FREYBERG, Bernard Cyril
(1889-1963)
b.London. First Baron of Wellington, New Zealand, and Munstead, Surrey.
At the start of the 1914-18 war Freyberg went to England, joined the 7th
(Hood) Battalion of the Royal Naval Brigade and went to the Belgian
front.
One night in April 1915 he swam ashore
in the Gulf of Saros to divert the Turks' attention from the main
landing at Gallipoli and escaped unharmed despite heavy fire. This
earned him a Distinguished Service Order medal. Freyberg served in
France and won his Victoria Cross for action on the Somme in November
1916.
The citation said, 'This single
officer enabled the lodgement (in the battle for Beaumont Village) of
the corps to be permanently held, and on this point the line was
eventually formed' for later attacks. He was carried away..on a
stretcher after being wounded four
times.
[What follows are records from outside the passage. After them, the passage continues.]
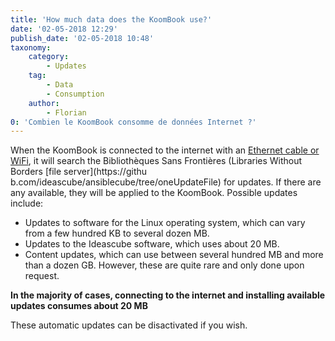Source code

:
 ```yaml
---
title: 'How much data does the KoomBook use?'
date: '02-05-2018 12:29'
publish_date: '02-05-2018 10:48'
taxonomy:
    category:
        - Updates
    tag:
        - Data
        - Consumption
    author:
        - Florian
0: 'Combien le KoomBook consomme de données Internet ?'
---
```


When the KoomBook is connected to the internet with an [Ethernet cable or WiFi](comment-mettre-a-jour-le-koombook), it will search the Bibliothèques Sans Frontières (Libraries Without Borders [file server](https://githu
b.com/ideascube/ansiblecube/tree/oneUpdateFile) for updates.  If there are any available, they will be applied to the KoomBook.  Possible updates include:

* Updates to software for the Linux operating system, which can vary from a few hundred KB to several dozen MB. 
* Updates to the Ideascube software, which uses about 20 MB.
* Content updates, which can use between several hundred MB and more than a dozen GB.  However, these are quite rare and only done upon request.  

**In the majority of cases, connecting to the internet and installing available updates consumes about 20 MB**

These automatic updates can be disactivated if you wish.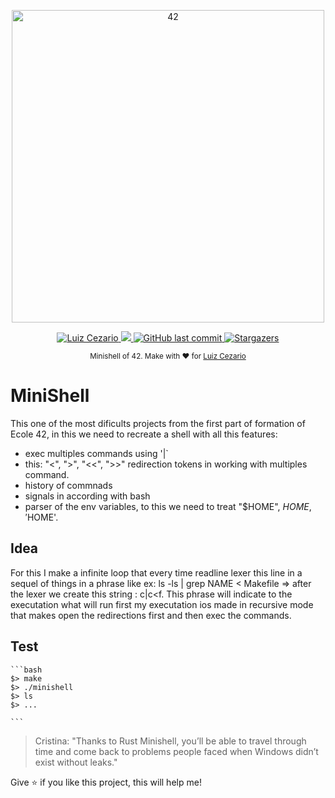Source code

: 
<div>
<p align="center">
	<a href="https://www.42sp.org.br/">
		<img src="./.github/42.png" alt="42" width="500"/> 
	</a>
</p>
</div>
<p align="center">	
   <a href="https://www.linkedin.com/in/luiz-lima-cezario/">
      <img alt="Luiz Cezario" src="https://img.shields.io/badge/-LuizlCezario-682998?style=flat&logo=Linkedin&logoColor=white" />
   </a>

  <a aria-label="Completed" href="https://www.42sp.org.br/">
    <img src="https://img.shields.io/badge/42.sp-Rust_MiniShell-682998?logo="></img>
  </a>
  <a href="https://github.com/luizlcezario/Rust_Mini_Shell/commits/master">
    <img alt="GitHub last commit" src="https://img.shields.io/github/last-commit/luizlcezario/Rust_Mini_Shell?color=682998">
  </a> 

  <a href="https://github.com/luizlcezario/Rust_Mini_Shell/stargazers">
    <img alt="Stargazers" src="https://img.shields.io/github/stars/luizlcezario/Rust_Mini_Shell?color=682998&logo=github">
  </a>
</p>

<div align="center">
  <sub>Minishell of 42. Make with ❤︎ for
        <a href="https://github.com/luizlcezario">Luiz Cezario</a> 
    </a>
  </sub>
</div>

# MiniShell

This one of the most dificults projects from the first part of formation of Ecole 42, in this we need to recreate a shell with all this features:
* exec multiples commands using '|` 
* this: "<", ">", "<<", ">>" redirection tokens in working with multiples command.
* history of commnads
* signals in according with bash
* parser of the env variables, to this we need to treat "$HOME", $HOME , '$HOME'.


## Idea

For this I make a infinite loop that every time readline lexer this line in a sequel of things in a phrase like ex: ls -ls | grep NAME < Makefile => after the lexer we create this string : c|c<f.
This phrase will indicate to the executation what will run first my executation ios made in recursive mode that makes open the redirections first and then exec the commands.

## Test

	```bash
	$> make
	$> ./minishell
	$> ls 
	$> ...

	```

> Cristina: "Thanks to Rust Minishell, you’ll be able to travel through time and come back to problems people faced when Windows didn’t exist without leaks."

Give ⭐️ if you like this project, this will help me!
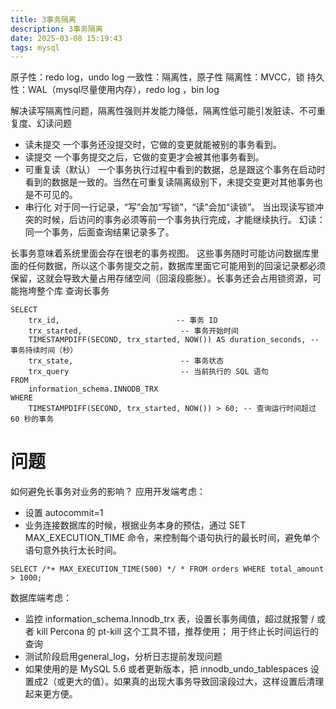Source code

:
 ```yaml
---
title: 3事务隔离
description: 3事务隔离
date: 2025-03-08 15:19:43
tags: mysql
---
```

原子性：redo log，undo log
一致性：隔离性，原子性
隔离性：MVCC，锁
持久性：WAL（mysql尽量使用内存），redo log ，bin log 

解决读写隔离性问题，隔离性强则并发能力降低，隔离性低可能引发脏读、不可重复度、幻读问题
- 读未提交
一个事务还没提交时，它做的变更就能被别的事务看到。
- 读提交
一个事务提交之后，它做的变更才会被其他事务看到。
- 可重复读（默认）
一个事务执行过程中看到的数据，总是跟这个事务在启动时看到的数据是一致的。当然在可重复读隔离级别下，未提交变更对其他事务也是不可见的。
- 串行化
对于同一行记录，“写”会加“写锁”，“读”会加“读锁”。
当出现读写锁冲突的时候，后访问的事务必须等前一个事务执行完成，才能继续执行。
幻读：同一个事务，后面查询结果记录多了。

长事务意味着系统里面会存在很老的事务视图。
这些事务随时可能访问数据库里面的任何数据，所以这个事务提交之前，数据库里面它可能用到的回滚记录都必须保留，这就会导致大量占用存储空间（回滚段膨胀）。长事务还会占用锁资源，可能拖垮整个库
查询长事务
```
SELECT
    trx_id,                          -- 事务 ID
    trx_started,                      -- 事务开始时间
    TIMESTAMPDIFF(SECOND, trx_started, NOW()) AS duration_seconds, -- 事务持续时间（秒）
    trx_state,                        -- 事务状态
    trx_query                         -- 当前执行的 SQL 语句
FROM
    information_schema.INNODB_TRX
WHERE
    TIMESTAMPDIFF(SECOND, trx_started, NOW()) > 60; -- 查询运行时间超过 60 秒的事务
```

# 问题
如何避免长事务对业务的影响？
应用开发端考虑：
- 设置 autocommit=1
- 业务连接数据库的时候，根据业务本身的预估，通过 SET MAX_EXECUTION_TIME 命令，来控制每个语句执行的最长时间，避免单个语句意外执行太长时间。
```
SELECT /*+ MAX_EXECUTION_TIME(500) */ * FROM orders WHERE total_amount > 1000;
```

数据库端考虑：
- 监控 information_schema.Innodb_trx 表，设置长事务阈值，超过就报警 / 或者 kill
 Percona 的 pt-kill 这个工具不错，推荐使用； 用于终止长时间运行的查询
- 测试阶段启用general_log，分析日志提前发现问题
- 如果使用的是 MySQL 5.6 或者更新版本，把 innodb_undo_tablespaces 设置成2（或更大的值）。如果真的出现大事务导致回滚段过大，这样设置后清理起来更方便。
By the end of the war
Freyberg was a Temporary Brigadier with two bars to his DSO, the Croix
Militaire de Guerre (CMG) and had been six
times mentioned in despatches. He
was wounded nine times.
Troops who served with him in World War Two say there was hardly a part
of his body unmarked by scars.
He was recalled in 1939 and was
invited by the NZ government to command the New Zealand Division in the
Middle East in November. Briefly in 1941 he was Allied
Commander-in-Chief in Crete, controlling the evacuation, and he led the
New Zealanders until the end of the war, for which he gained a third bar
to his DSO.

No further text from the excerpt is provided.